Activity detail object

{
  "name": "Sunday long run",
  "route_line": {
    "type": "LineString",
    "coordinates": [[18.4241, -33.9249], [18.4250, -33.9258]]
  },
  "elevation": {
    "range_height": [[0, 14.2], [500, 24.1]]
  },
  "way_types": {
    "total_m": 1200,
    "segments": [{"start_m": 0, "end_m": 400, "key": "footway", "label": "Footway"}]
  }
}
  • route_line.coordinates — coordinate pairs in [lng, lat] order.
  • elevation.range_height[distance_m, elevation_m] points.
  • way_types.segments — per-surface or path segments by distance range.

Route summary object

{
  "id": 455,
  "name": "Table Mountain Loop",
  "costing_mode": "hiking",
  "created_on": "2026-03-27T10:12:03+00:00",
  "tags": ["weekend", "trail"],
  "start_place": {
    "city": "Cape Town",
    "region": "WC",
    "country": "ZA"
  }
}
  • costing_mode — route mode used for routing.
  • start_place — reverse-geocoded start context, when available.

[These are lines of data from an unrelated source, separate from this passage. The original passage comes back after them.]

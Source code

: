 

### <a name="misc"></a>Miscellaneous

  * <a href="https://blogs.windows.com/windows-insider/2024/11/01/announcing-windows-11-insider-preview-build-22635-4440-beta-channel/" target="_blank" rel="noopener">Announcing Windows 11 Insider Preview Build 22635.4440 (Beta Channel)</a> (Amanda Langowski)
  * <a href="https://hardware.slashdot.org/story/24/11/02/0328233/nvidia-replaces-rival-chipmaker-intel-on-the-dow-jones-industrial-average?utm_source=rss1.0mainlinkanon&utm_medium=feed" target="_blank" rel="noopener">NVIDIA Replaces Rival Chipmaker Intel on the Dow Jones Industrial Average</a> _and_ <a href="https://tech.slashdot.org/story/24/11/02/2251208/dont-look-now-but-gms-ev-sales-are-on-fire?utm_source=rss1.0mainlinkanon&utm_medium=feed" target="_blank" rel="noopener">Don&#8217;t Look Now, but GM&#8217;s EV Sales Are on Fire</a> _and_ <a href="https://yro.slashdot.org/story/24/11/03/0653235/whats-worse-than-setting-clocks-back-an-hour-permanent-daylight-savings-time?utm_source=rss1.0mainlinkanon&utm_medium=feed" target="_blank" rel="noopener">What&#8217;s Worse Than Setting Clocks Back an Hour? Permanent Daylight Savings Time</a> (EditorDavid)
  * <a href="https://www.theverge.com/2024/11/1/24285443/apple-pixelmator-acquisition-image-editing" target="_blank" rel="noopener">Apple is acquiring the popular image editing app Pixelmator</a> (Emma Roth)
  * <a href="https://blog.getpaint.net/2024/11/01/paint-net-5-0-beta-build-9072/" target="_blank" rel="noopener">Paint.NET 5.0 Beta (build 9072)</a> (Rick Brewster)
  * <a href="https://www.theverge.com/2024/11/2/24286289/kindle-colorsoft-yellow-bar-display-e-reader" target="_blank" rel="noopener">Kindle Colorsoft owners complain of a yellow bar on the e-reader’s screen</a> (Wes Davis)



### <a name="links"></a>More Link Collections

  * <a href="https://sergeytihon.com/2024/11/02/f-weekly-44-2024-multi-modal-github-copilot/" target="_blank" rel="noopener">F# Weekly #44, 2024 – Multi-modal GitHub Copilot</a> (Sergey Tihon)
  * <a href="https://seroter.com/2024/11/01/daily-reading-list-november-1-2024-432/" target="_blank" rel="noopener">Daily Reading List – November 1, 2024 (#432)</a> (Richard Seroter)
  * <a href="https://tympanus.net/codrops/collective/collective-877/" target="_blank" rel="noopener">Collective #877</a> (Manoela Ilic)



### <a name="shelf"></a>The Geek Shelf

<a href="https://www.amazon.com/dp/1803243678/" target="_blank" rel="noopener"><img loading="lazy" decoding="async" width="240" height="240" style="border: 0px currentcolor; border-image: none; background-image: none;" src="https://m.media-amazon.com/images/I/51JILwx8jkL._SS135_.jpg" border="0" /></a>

GET /api/v1/routes returns:

{
  "routes": [RouteSummary, ...]
}

Route detail object

{
  "id": 455,
  "name": "Table Mountain Loop",
  "costing_mode": "hiking",
  "tags": ["weekend", "trail"],
  "description": "Steady climb with ocean views.",
  "start_place": {"city": "Cape Town", "region": "WC", "country": "ZA"},
  "waypoints": [[18.4241, -33.9249], [18.4320, -33.9320]],
  "route_line": {"type": "LineString", "coordinates": [[18.4241, -33.9249], [18.4320, -33.9320]]},
  "elevation": {"range_height": [[0, 10.1], [1500, 320.7]]},
  "way_types": {"total_m": 1500, "segments": [{"start_m": 0, "end_m": 500, "key": "path", "label": "Path"}]},
  "is_public": true
}
  • waypoints — user-defined route control points in [lng, lat].
  • is_public — whether the route is publicly visible.

Error object

{
  "error": "not_found",
  "detail": {...}
}
  • error — machine-readable key such as missing_authorization, not_found, or activity_not_ready.
  • detail — optional endpoint-specific context.

Scopes

The server currently advertises the following scopes. Your client registration may limit which of them it can request:

  • profile
  • activities_read
  • activities_write
  • routes_read
  • routes_write

Client types & PKCE

Confidential clients have a client secret and run on your server. Never embed the secret in mobile or browser apps.

Public clients have no secret. Use PKCE on the authorization and token steps so intercepted authorization codes cannot be exchanged without the original code_verifier.